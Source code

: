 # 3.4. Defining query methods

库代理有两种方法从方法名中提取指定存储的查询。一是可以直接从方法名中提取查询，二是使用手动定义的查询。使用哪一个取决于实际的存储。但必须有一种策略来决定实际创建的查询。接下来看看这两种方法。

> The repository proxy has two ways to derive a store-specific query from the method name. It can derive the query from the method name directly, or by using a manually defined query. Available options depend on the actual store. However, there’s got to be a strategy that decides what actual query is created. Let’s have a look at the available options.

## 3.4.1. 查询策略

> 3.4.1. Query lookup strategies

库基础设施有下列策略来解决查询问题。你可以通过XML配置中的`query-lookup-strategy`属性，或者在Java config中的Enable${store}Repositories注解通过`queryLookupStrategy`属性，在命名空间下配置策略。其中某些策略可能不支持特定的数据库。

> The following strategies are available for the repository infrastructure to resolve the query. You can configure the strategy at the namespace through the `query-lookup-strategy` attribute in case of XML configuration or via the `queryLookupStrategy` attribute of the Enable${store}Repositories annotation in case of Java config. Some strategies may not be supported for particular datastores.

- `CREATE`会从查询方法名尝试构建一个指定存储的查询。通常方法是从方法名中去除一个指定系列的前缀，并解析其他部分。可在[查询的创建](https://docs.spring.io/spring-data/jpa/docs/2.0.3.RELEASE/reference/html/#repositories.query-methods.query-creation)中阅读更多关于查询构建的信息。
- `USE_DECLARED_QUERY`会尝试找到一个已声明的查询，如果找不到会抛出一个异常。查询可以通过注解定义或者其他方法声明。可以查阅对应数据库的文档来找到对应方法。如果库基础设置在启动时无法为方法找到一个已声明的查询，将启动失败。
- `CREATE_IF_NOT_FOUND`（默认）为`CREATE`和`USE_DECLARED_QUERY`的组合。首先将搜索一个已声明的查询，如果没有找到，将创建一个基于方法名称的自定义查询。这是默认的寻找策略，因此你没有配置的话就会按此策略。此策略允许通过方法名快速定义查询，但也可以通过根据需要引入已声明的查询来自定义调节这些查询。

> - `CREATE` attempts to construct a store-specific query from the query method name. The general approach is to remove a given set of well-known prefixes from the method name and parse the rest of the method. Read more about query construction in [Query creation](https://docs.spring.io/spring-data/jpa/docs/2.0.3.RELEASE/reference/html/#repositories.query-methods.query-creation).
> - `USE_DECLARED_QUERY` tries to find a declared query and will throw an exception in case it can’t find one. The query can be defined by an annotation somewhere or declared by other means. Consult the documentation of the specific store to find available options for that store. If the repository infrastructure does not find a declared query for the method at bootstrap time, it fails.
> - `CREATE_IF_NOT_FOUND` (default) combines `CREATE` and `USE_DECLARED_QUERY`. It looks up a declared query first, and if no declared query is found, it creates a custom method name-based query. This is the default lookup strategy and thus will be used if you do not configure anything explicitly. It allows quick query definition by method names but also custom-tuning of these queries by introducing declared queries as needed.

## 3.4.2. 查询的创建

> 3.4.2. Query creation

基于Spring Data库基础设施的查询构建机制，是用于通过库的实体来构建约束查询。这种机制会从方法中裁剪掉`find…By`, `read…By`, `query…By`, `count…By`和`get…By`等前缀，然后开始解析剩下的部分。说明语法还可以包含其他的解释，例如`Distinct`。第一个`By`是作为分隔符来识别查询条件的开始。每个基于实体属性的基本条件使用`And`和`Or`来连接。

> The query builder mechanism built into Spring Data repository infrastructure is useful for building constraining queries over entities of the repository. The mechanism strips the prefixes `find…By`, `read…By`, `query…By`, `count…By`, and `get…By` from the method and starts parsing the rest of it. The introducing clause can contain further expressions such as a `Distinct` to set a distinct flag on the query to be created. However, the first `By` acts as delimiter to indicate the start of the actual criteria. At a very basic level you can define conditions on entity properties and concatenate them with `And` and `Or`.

= Work required =
Give every entry again in full, precisely as written above.

= Output of the exercise =
Source code

: # 3.4. Defining query methods

库代理有两种方法从方法名中提取指定存储的查询。一是可以直接从方法名中提取查询，二是使用手动定义的查询。使用哪一个取决于实际的存储。但必须有一种策略来决定实际创建的查询。接下来看看这两种方法。

> The repository proxy has two ways to derive a store-specific query from the method name. It can derive the query from the method name directly, or by using a manually defined query. Available options depend on the actual store. However, there’s got to be a strategy that decides what actual query is created. Let’s have a look at the available options.

## 3.4.1. 查询策略

> 3.4.1. Query lookup strategies

库基础设施有下列策略来解决查询问题。你可以通过XML配置中的`query-lookup-strategy`属性，或者在Java config中的Enable${store}Repositories注解通过`queryLookupStrategy`属性，在命名空间下配置策略。其中某些策略可能不支持特定的数据库。

> The following strategies are available for the repository infrastructure to resolve the query. You can configure the strategy at the namespace through the `query-lookup-strategy` attribute in case of XML configuration or via the `queryLookupStrategy` attribute of the Enable${store}Repositories annotation in case of Java config. Some strategies may not be supported for particular datastores.

- `CREATE`会从查询方法名尝试构建一个指定存储的查询。通常方法是从方法名中去除一个指定系列的前缀，并解析其他部分。可在[查询的创建](https://docs.spring.io/spring-data/jpa/docs/2.0.3.RELEASE/reference/html/#repositories.query-methods.query-creation)中阅读更多关于查询构建的信息。
- `USE_DECLARED_QUERY`会尝试找到一个已声明的查询，如果找不到会抛出一个异常。查询可以通过注解定义或者其他方法声明。可以查阅对应数据库的文档来找到对应方法。如果库基础设置在启动时无法为方法找到一个已声明的查询，将启动失败。
- `CREATE_IF_NOT_FOUND`（默认）为`CREATE`和`USE_DECLARED_QUERY`的组合。首先将搜索一个已声明的查询，如果没有找到，将创建一个基于方法名称的自定义查询。这是默认的寻找策略，因此你没有配置的话就会按此策略。此策略允许通过方法名快速定义查询，但也可以通过根据需要引入已声明的查询来自定义调节这些查询。

> - `CREATE` attempts to construct a store-specific query from the query method name. The general approach is to remove a given set of well-known prefixes from the method name and parse the rest of the method. Read more about query construction in [Query creation](https://docs.spring.io/spring-data/jpa/docs/2.0.3.RELEASE/reference/html/#repositories.query-methods.query-creation).
> - `USE_DECLARED_QUERY` tries to find a declared query and will throw an exception in case it can’t find one. The query can be defined by an annotation somewhere or declared by other means. Consult the documentation of the specific store to find available options for that store. If the repository infrastructure does not find a declared query for the method at bootstrap time, it fails.
> - `CREATE_IF_NOT_FOUND` (default) combines `CREATE` and `USE_DECLARED_QUERY`. It looks up a declared query first, and if no declared query is found, it creates a custom method name-based query. This is the default lookup strategy and thus will be used if you do not configure anything explicitly. It allows quick query definition by method names but also custom-tuning of these queries by introducing declared queries as needed.

## 3.4.2. 查询的创建

> 3.4.2. Query creation

基于Spring Data库基础设施的查询构建机制，是用于通过库的实体来构建约束查询。这种机制会从方法中裁剪掉`find…By`, `read…By`, `query…By`, `count…By`和`get…By`等前缀，然后开始解析剩下的部分。说明语法还可以包含其他的解释，例如`Distinct`。第一个`By`是作为分隔符来识别查询条件的开始。每个基于实体属性的基本条件使用`And`和`Or`来连接。

> The query builder mechanism built into Spring Data repository infrastructure is useful for building constraining queries over entities of the repository. The mechanism strips the prefixes `find…By`, `read…By`, `query…By`, `count…By`, and `get…By` from the method and starts parsing the rest of it. The introducing clause can contain further expressions such as a `Distinct` to set a distinct flag on the query to be created. However, the first `By` acts as delimiter to indicate the start of the actual criteria. At a very basic level you can define conditions on entity properties and concatenate them with `And` and `Or`.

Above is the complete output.